> Problem requirements:
When you give the entries again, keep every word as it stands and drop the pictures.

> Entries shown:
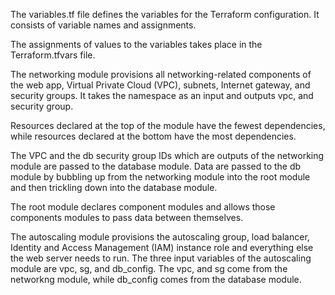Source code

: 
The variables.tf file defines the variables for the Terraform configuration. It consists of variable names and assignments.

The assignments of values to the variables takes place in the Terraform.tfvars file.


The networking module provisions all networking-related components of the web app, Virtual Private Cloud (VPC), subnets, Internet gateway, and security groups.
It takes the namespace as an input and outputs vpc, and security group.

Resources declared at the top of the module have the fewest dependencies, while resources declared at the bottom have the most dependencies.

The VPC and the db security group IDs which are outputs of the networking module are passed to the database module. Data are passed to the db module by bubbling up from the networking module into the root module and then trickling down into the database module.

The root module declares component modules and allows those components modules to pass data between themselves.

The autoscaling module provisions the autoscaling group, load balancer, Identity and Access Management (IAM) instance role and everything else the web server needs to run.
The three input variables of the autoscaling module are vpc, sg, and db_config. The vpc, and sg come from the networkng module, while db_config comes from the database module.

> Solved exercise:
Source code

: 
The variables.tf file defines the variables for the Terraform configuration. It consists of variable names and assignments.

The assignments of values to the variables takes place in the Terraform.tfvars file.


The networking module provisions all networking-related components of the web app, Virtual Private Cloud (VPC), subnets, Internet gateway, and security groups.
It takes the namespace as an input and outputs vpc, and security group.

Resources declared at the top of the module have the fewest dependencies, while resources declared at the bottom have the most dependencies.

The VPC and the db security group IDs which are outputs of the networking module are passed to the database module. Data are passed to the db module by bubbling up from the networking module into the root module and then trickling down into the database module.

The root module declares component modules and allows those components modules to pass data between themselves.

The autoscaling module provisions the autoscaling group, load balancer, Identity and Access Management (IAM) instance role and everything else the web server needs to run.
The three input variables of the autoscaling module are vpc, sg, and db_config. The vpc, and sg come from the networkng module, while db_config comes from the database module.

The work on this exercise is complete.